Start of DATA TO USE

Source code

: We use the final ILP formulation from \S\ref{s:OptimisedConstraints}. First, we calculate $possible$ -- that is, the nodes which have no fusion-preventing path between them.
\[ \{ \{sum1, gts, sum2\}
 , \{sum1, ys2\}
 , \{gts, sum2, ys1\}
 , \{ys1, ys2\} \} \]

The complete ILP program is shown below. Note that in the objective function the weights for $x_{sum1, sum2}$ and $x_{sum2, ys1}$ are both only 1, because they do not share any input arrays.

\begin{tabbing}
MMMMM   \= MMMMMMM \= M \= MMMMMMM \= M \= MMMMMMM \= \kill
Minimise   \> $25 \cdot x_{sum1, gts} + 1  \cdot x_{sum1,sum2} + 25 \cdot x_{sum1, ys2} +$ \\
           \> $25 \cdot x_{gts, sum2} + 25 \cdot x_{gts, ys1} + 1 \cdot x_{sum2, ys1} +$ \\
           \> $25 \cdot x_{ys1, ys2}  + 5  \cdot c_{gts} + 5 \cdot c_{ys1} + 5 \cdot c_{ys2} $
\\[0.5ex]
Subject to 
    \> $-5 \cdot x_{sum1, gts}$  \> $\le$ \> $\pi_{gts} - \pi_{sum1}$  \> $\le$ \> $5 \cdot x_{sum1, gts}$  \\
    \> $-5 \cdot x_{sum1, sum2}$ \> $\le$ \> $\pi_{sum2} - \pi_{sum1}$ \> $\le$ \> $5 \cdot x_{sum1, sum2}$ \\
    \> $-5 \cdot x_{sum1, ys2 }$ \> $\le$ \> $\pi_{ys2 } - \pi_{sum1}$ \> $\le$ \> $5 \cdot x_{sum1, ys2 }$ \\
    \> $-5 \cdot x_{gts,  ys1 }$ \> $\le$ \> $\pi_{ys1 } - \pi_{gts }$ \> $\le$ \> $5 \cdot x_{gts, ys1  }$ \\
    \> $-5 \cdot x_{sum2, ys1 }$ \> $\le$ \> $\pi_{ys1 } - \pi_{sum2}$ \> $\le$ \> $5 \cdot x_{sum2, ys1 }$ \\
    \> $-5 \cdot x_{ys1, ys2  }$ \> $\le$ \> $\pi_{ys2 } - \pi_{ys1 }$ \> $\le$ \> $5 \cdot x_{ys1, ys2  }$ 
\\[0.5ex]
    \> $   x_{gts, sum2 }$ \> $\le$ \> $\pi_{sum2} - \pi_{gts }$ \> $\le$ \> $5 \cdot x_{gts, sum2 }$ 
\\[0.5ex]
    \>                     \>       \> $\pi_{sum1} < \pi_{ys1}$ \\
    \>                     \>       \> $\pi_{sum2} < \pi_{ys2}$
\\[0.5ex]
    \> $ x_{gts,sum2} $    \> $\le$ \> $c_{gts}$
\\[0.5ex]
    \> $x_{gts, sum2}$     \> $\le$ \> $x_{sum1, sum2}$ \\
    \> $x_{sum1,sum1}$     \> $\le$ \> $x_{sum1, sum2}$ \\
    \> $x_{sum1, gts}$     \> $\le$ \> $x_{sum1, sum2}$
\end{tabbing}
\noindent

End of DATA TO USE

* TASK GOAL
For this exercise, output the records in full, exactly.

* THE COMPLETED TASK
Source code

: We use the final ILP formulation from \S\ref{s:OptimisedConstraints}. First, we calculate $possible$ -- that is, the nodes which have no fusion-preventing path between them.
\[ \{ \{sum1, gts, sum2\}
 , \{sum1, ys2\}
 , \{gts, sum2, ys1\}
 , \{ys1, ys2\} \} \]

The complete ILP program is shown below. Note that in the objective function the weights for $x_{sum1, sum2}$ and $x_{sum2, ys1}$ are both only 1, because they do not share any input arrays.

\begin{tabbing}
MMMMM   \= MMMMMMM \= M \= MMMMMMM \= M \= MMMMMMM \= \kill
Minimise   \> $25 \cdot x_{sum1, gts} + 1  \cdot x_{sum1,sum2} + 25 \cdot x_{sum1, ys2} +$ \\
           \> $25 \cdot x_{gts, sum2} + 25 \cdot x_{gts, ys1} + 1 \cdot x_{sum2, ys1} +$ \\
           \> $25 \cdot x_{ys1, ys2}  + 5  \cdot c_{gts} + 5 \cdot c_{ys1} + 5 \cdot c_{ys2} $
\\[0.5ex]
Subject to 
    \> $-5 \cdot x_{sum1, gts}$  \> $\le$ \> $\pi_{gts} - \pi_{sum1}$  \> $\le$ \> $5 \cdot x_{sum1, gts}$  \\
    \> $-5 \cdot x_{sum1, sum2}$ \> $\le$ \> $\pi_{sum2} - \pi_{sum1}$ \> $\le$ \> $5 \cdot x_{sum1, sum2}$ \\
    \> $-5 \cdot x_{sum1, ys2 }$ \> $\le$ \> $\pi_{ys2 } - \pi_{sum1}$ \> $\le$ \> $5 \cdot x_{sum1, ys2 }$ \\
    \> $-5 \cdot x_{gts,  ys1 }$ \> $\le$ \> $\pi_{ys1 } - \pi_{gts }$ \> $\le$ \> $5 \cdot x_{gts, ys1  }$ \\
    \> $-5 \cdot x_{sum2, ys1 }$ \> $\le$ \> $\pi_{ys1 } - \pi_{sum2}$ \> $\le$ \> $5 \cdot x_{sum2, ys1 }$ \\
    \> $-5 \cdot x_{ys1, ys2  }$ \> $\le$ \> $\pi_{ys2 } - \pi_{ys1 }$ \> $\le$ \> $5 \cdot x_{ys1, ys2  }$ 
\\[0.5ex]
    \> $   x_{gts, sum2 }$ \> $\le$ \> $\pi_{sum2} - \pi_{gts }$ \> $\le$ \> $5 \cdot x_{gts, sum2 }$ 
\\[0.5ex]
    \>                     \>       \> $\pi_{sum1} < \pi_{ys1}$ \\
    \>                     \>       \> $\pi_{sum2} < \pi_{ys2}$
\\[0.5ex]
    \> $ x_{gts,sum2} $    \> $\le$ \> $c_{gts}$
\\[0.5ex]
    \> $x_{gts, sum2}$     \> $\le$ \> $x_{sum1, sum2}$ \\
    \> $x_{sum1,sum1}$     \> $\le$ \> $x_{sum1, sum2}$ \\
    \> $x_{sum1, gts}$     \> $\le$ \> $x_{sum1, sum2}$
\end{tabbing}
\noindent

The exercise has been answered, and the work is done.